Today, as the opioid crisis continues to ravage cities and small towns across North America due to the proliferation of fentanyl, it is changing our society's perception of who is affected by drug use, addiction, and drug-related death. For decades, heroin has held a certain barrier: With one of the strongest, if not the strongest, stigmas of any drug, those who used it have long been othered. But fentanyl, which is many times stronger than heroin, has now found its way into many types of drugs, including non-opioid ones. The list goes on, and it continues to grow: cocaine, fake Xanax, MDMA. And with that, the invisible line that has separated those who use heroin versus those who occasionally pop a pill of M at a music festival has begun to disintegrate.
"The stigma associated with heroin is so strong. And now that fentanyl is being cut into almost any recreational drug, it is deconstructing that stigma: Where is it coming from? Why are certain drugs more stigmatized than others? Why do some users feel appropriate concerning use of services and others don't?" Munroe Craig, cofounder of Vancouver-based harm reduction group Karmik, told VICE.

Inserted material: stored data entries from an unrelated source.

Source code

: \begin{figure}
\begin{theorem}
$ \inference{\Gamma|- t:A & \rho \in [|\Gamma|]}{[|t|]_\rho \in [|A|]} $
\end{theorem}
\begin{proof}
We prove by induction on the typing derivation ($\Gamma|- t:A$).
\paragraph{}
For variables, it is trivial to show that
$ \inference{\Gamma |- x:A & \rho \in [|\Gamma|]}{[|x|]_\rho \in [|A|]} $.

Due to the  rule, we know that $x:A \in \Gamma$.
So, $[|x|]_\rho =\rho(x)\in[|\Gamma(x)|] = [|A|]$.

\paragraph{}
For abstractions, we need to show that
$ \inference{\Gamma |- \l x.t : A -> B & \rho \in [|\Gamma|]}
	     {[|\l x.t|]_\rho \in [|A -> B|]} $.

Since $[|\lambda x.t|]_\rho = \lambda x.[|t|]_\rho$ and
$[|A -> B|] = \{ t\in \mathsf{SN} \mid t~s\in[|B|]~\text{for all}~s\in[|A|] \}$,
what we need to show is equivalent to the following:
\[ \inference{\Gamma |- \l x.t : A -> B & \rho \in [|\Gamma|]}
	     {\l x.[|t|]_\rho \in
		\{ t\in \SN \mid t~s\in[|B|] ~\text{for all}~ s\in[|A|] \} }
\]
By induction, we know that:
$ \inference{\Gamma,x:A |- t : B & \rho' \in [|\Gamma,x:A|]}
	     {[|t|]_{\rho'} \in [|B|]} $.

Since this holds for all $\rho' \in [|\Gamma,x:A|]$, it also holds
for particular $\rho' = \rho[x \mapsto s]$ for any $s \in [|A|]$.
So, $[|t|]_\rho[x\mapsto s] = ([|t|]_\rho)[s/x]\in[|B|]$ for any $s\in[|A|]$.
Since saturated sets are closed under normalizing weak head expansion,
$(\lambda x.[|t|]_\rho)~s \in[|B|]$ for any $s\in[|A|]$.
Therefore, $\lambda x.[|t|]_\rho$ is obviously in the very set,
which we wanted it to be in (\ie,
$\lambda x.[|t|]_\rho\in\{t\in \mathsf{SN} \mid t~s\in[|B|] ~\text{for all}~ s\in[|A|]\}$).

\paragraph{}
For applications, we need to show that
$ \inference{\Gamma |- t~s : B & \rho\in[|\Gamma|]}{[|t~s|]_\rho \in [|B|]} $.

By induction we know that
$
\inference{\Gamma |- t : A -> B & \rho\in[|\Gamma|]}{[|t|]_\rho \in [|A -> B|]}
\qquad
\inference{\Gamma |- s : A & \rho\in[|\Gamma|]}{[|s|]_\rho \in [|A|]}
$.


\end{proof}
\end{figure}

Heroin was first introduced as a drug to Western society by the pharmaceutical company Bayer in 1898; back then, it was in a cough syrup marketed as a "non-addictive" alternative to morphine. Opium became illegal in 1908 in Canada (and the importation of it was made illegal in 1909 in the States). By the 20s, drug prohibition had begun to descend on Canada and the US; however, by the late 1980s, cities like Vancouver and New York City were dealing with a heroin problem.
Heroin had a major hallmark that separated it from other drugs: Those using it generally were injecting it straight into their veins. Compounded with the fact that its use could lead to overdose, the spread of disease such as HIV, and death more frequently than other substances led to widespread stigmatization.

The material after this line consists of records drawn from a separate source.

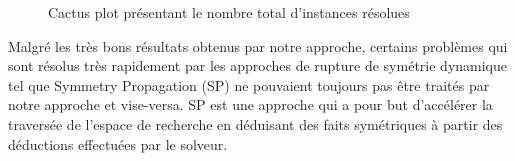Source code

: \begin{figure}[!htbp]
 \centering
 \qquad
 \caption{Cactus plot  présentant le nombre total d'instances résolues}%
 \label{fig:frcactus}%
\end{figure}
Malgré les très bons résultats obtenus par notre approche, certains problèmes qui sont résolus très 
rapidement par les approches de rupture de symétrie dynamique tel que  Symmetry Propagation (SP) ne pouvaient toujours pas être traités par notre approche et vise-versa.
SP est une approche qui a pour but d'accélérer la traversée de l'espace de recherche en déduisant des faits symétriques à partir des déductions effectuées par le solveur.
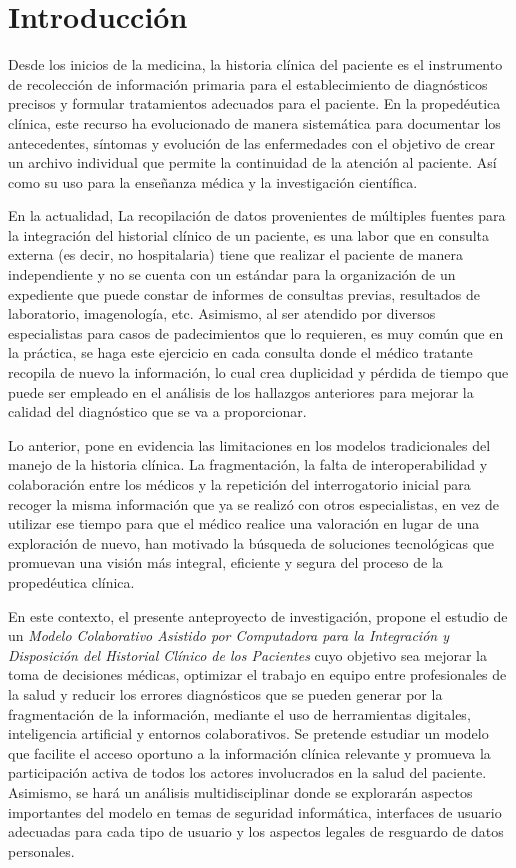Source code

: \setlength{\parskip}{1em} %
\setlength{\parindent}{0pt} %
\section{Introducción}
Desde los inicios de la medicina, la historia clínica del paciente es el instrumento de recolección de información primaria para el establecimiento de diagnósticos precisos y formular tratamientos adecuados para el paciente. En la propedéutica clínica, este recurso ha evolucionado de manera sistemática para documentar los antecedentes, síntomas y evolución de las enfermedades con el objetivo de crear un archivo individual que permite la continuidad de la atención al paciente. Así como su uso para la enseñanza médica y la investigación científica. 

En la actualidad, La recopilación de datos provenientes de múltiples fuentes para la integración del historial clínico de un paciente, es una labor que en consulta externa (es decir, no hospitalaria) tiene que realizar el paciente de manera independiente y no se cuenta con un estándar para la organización de un expediente que puede constar de informes de consultas previas, resultados de laboratorio, imagenología, etc. Asimismo, al ser atendido por diversos especialistas para casos de padecimientos que lo requieren, es muy común que en la práctica, se haga este ejercicio en cada consulta donde el médico tratante recopila de nuevo la información, lo cual crea duplicidad y pérdida de tiempo que puede ser empleado en el análisis de los hallazgos anteriores para mejorar la calidad del diagnóstico que se va a proporcionar. 

Lo anterior, pone en evidencia las limitaciones en los modelos tradicionales del manejo de la historia clínica. La fragmentación, la falta de interoperabilidad y colaboración entre los médicos y la repetición del interrogatorio inicial para recoger la misma información que ya se realizó con otros especialistas, en vez de utilizar ese tiempo para que el médico realice una valoración en lugar de una exploración de nuevo, han motivado la búsqueda de soluciones tecnológicas que promuevan una visión más integral, eficiente y segura del proceso de la propedéutica clínica.

En este contexto, el presente anteproyecto de investigación, propone el estudio de un \textit{Modelo Colaborativo Asistido por Computadora para la Integración y Disposición del Historial Clínico de los Pacientes} cuyo objetivo sea mejorar la toma de decisiones médicas, optimizar el trabajo en equipo entre profesionales de la salud y reducir los errores diagnósticos que se pueden generar por la fragmentación de la información, mediante el uso de herramientas digitales, inteligencia artificial y entornos colaborativos. Se pretende estudiar un modelo que facilite el acceso oportuno a la información clínica relevante y promueva la participación activa de todos los actores involucrados en la salud del paciente. Asimismo, se hará un análisis multidisciplinar donde se explorarán aspectos importantes del modelo en temas de seguridad informática, interfaces de usuario adecuadas para cada tipo de usuario y los aspectos legales de resguardo de datos personales.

As a teenager and in my early 20s, I too held this entrenched societal stigma. I remember the shock, nausea, utter disbelief I felt when I found out friends of mine were doing H. I remember where I was when I found out—at a beach party in Toronto. I responded by distancing myself, acting as if my drug use—which, at times, veered into experimentation with opioids—was somehow better since I wasn't sticking a needle in my arm. The reality was that some of the drugs I had tried before were in the same class as heroin, and therefore, not any "better" at all.

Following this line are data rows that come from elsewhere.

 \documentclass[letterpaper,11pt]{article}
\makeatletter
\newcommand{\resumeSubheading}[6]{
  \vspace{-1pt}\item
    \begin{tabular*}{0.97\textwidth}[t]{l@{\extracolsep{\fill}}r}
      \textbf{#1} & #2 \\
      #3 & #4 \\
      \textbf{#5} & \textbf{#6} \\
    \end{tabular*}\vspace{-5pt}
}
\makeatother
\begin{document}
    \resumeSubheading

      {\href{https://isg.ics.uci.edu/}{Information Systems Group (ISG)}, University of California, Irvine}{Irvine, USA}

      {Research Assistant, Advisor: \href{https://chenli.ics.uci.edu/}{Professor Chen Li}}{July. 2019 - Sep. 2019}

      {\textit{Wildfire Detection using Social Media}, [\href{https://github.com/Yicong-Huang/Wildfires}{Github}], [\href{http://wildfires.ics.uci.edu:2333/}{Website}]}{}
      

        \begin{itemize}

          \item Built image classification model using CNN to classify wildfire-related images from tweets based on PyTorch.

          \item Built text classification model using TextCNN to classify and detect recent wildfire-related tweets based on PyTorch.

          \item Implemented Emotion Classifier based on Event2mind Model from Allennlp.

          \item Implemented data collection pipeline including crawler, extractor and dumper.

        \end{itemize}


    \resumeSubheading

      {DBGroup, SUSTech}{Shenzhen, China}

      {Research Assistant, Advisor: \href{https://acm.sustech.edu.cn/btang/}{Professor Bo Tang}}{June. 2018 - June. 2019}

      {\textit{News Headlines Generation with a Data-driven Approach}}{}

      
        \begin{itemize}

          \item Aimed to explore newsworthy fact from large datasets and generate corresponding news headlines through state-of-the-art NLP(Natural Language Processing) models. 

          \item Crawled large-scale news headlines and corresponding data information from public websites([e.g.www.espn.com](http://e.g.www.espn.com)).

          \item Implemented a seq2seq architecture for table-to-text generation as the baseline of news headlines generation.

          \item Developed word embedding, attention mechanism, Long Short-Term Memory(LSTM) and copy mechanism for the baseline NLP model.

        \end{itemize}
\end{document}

Well after heroin had already become a major concern in Vancouver, NYC, and elsewhere, in 1996, the pharmaceutical company Purdue introduced the prescription opioid OxyContin. In 2012 in Canada, Purdue took OxyContin off the market and replaced it with the tamper-resistant OxyNEO, the purpose of which was supposed to reduce the likelihood of recreational use.
This move by Purdue is largely seen in Canada as one that sparked our opioid crisis. The illicit drug market reacted to the void. Soon, a bootleg version of fentanyl believed to derive from China, many times stronger than heroin, was on the streets. In places such as Alberta, round green-blue pills with an 80 imprinted on them containing fentanyl that looked like the previous form of OxyContin were being sold for $20 a pill and were just as easy to come by as weed. This phenomenon established a direct relationship between illicit and pharmaceutical opioids; fentanyl itself was first introduced as a prescription as well, being used in medical settings such as for surgery.
I'll admit that I didn't overthink it the first time I tried prescription opioids since I had been given them by a doctor for a throat infection. Growing up the United States, I was often prescribed controlled substances by doctors. It was normal, and until I was an adult, I don't remember ever having a conversation with my doctors about how to be careful with these drugs. Looking back, I know that set me up for the lax attitude I held toward recreational use of prescription drugs when I was younger.
Today, multiple people in Canada will die from drug-related causes. Thousands of drug users have been buried already in the last two years just in Canada. That line that our society imagined to exist between heroin and other drugs should have never existed, but today, it is dissolving for the most unfortunate reasons. We can no longer ignore that drugs worse than heroin exist as the substance that one-upped it is being found in all manner of things, putting anyone who uses drugs at risk of harm. We must ask questions about why stigma of certain drugs is stronger than others and what this has done to help our society progress. So far, the only purpose this attitude has served is contributing to the worst drug safety crisis of our lifetimes.